The significant rise in extremism and the widespread increase in antisemitic conspiracy over the last year could have profound effects on Jewish communities in a post-Pandemic world, Dr. Moshe Kantor, President of the European Jewish Congress, said at the release of the Annual Report on Antisemitism Worldwide 2020, by the Kantor Center at Tel Aviv University.
“2020 has been a year like no other in recent memory. Our worlds and daily lives were changed and altered, leading to a global social crisis in many countries and for many around the world,” Dr. Kantor said.
“As a result, there has been a deep global polarization, with the extremist margins increasing due to conspiracy theories and the search for answers in a challenging world. This led to a change in the type and distribution of antisemitism.”
Fewer physical attacks took place, because of lockdowns and severe restrictions. Far more hate against Jews was spread online where accusing Jews and Israel for the Coronavirus was easily spread, resulting in the expansion of extremist groups.
Dr. Kantor also expressed concern at the effect on people, in particular the younger generation, of the spread of online hate.
“We have yet to see the results of a younger generation forced indoors during a protracted period of their formative years, with the closure of educational institutions and employment and entertainment opportunities and exposed in some cases at the click of a switch or the touch of a screen to 24-7 anti-Jewish hate in online forums.,” Dr. Kantor said.
“We know that antisemitism spread online to young minds can and does lead to violent and racist attacks. We only have to look at some of the most pernicious hate crimes of recent years such as Breivik in Norway, Mohammed Merah at the Jewish school in Toulouse in France, the attack on a mosque in New Zealand and the attacks on synagogues in Pittsburgh and Poway to see how easy it is to transfer learned hatred into murderous violence.”
“Anti-Jewish hatred online never stays online. We have to be prepared that antisemitic conspiracy theories could lead to physical attacks on Jews when lockdowns end,” he added.
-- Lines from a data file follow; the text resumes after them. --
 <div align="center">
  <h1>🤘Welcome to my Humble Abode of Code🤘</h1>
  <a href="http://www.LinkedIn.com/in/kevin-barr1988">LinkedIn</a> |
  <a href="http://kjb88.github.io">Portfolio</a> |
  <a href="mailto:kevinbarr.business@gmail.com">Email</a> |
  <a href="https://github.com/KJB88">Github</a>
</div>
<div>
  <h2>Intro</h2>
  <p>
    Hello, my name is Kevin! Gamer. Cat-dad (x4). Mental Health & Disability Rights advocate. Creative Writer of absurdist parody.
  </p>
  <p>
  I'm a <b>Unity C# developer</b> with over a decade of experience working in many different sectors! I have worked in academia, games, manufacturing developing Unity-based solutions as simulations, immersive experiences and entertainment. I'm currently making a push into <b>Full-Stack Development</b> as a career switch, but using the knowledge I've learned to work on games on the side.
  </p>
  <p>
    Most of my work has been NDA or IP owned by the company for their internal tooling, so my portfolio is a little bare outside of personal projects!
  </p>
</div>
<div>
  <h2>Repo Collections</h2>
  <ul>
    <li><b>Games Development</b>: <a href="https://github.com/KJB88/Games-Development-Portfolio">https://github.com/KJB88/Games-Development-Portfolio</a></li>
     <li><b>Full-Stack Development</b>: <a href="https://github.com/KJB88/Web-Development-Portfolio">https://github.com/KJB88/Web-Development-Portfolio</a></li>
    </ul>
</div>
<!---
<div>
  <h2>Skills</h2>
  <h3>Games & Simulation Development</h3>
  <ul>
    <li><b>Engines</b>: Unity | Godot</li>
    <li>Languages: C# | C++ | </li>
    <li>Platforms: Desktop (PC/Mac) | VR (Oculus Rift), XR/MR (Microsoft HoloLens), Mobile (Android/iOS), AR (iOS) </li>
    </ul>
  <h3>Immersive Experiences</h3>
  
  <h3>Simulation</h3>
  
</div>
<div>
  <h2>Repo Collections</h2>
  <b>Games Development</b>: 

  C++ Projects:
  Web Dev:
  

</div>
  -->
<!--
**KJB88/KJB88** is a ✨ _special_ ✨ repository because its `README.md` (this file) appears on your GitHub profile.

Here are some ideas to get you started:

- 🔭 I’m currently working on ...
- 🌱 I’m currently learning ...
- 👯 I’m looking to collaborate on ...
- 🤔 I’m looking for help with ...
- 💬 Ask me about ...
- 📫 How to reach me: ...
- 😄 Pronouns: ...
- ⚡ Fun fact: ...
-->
According to the report, in most countries a decrease was observed in violent incidents, attacks on both people and property, threats and arson, but the number of attacks against Jewish sites and communal property increased.
- The number of violent antisemitic incidents decreased by 19%, from 456 incidents in 2019 to 371 in 2020, due to lockdowns.
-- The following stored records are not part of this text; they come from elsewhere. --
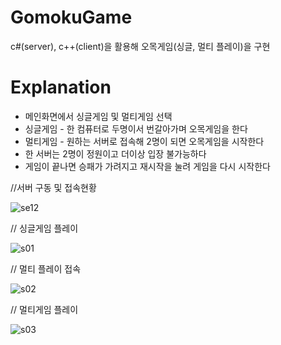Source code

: # GomokuGame
c#(server), c++(client)을 활용해 오목게임(싱글, 멀티 플레이)을 구현

# Explanation
* 메인화면에서 싱글게임 및 멀티게임 선택
* 싱글게임 - 한 컴퓨터로 두명이서 번갈아가며 오목게임을 한다
* 멀티게임 - 원하는 서버로 접속해 2명이 되면 오목게임을 시작한다
* 한 서버는 2명이 정원이고 더이상 입장 불가능하다
* 게임이 끝나면 승패가 가려지고 재시작을 눌려 게임을 다시 시작한다

//서버 구동 및 접속현황

![se12](https://user-images.githubusercontent.com/48978983/76702734-94fcfe80-670f-11ea-934b-b9b72e5c3c23.png)

// 싱글게임 플레이

![s01](https://user-images.githubusercontent.com/48978983/76702824-587dd280-6710-11ea-81a2-35d3de7631d6.png)

// 멀티 플레이 접속

![s02](https://user-images.githubusercontent.com/48978983/76702841-79debe80-6710-11ea-9a2b-b2eee5ac470a.png)

// 멀티게임 플레이

![s03](https://user-images.githubusercontent.com/48978983/76702887-c32f0e00-6710-11ea-90e2-df2ed8dd26f1.png)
- In addition, the number of physical injuries decreased by 37%, from 170 in 2019 to 107 in 2020, and damage to private property was also reduced by 35%, from 130 to 84 incidents, simply because people mostly stayed at home.
- However, a rise of 25% was observed in desecrations of Jewish cemeteries and vandalizing of Holocaust memorials and other Jewish monuments – from 77 to 96 incidents in 2020, because these sites are open and unprotected.
- The number of vandalized synagogues also increased, by 19%., from 53 to 63 incidents in 2020. Most recently, the synagogue of Norrköping, Sweden, was desecrated by Neo-Nazis, on the first night of Passover.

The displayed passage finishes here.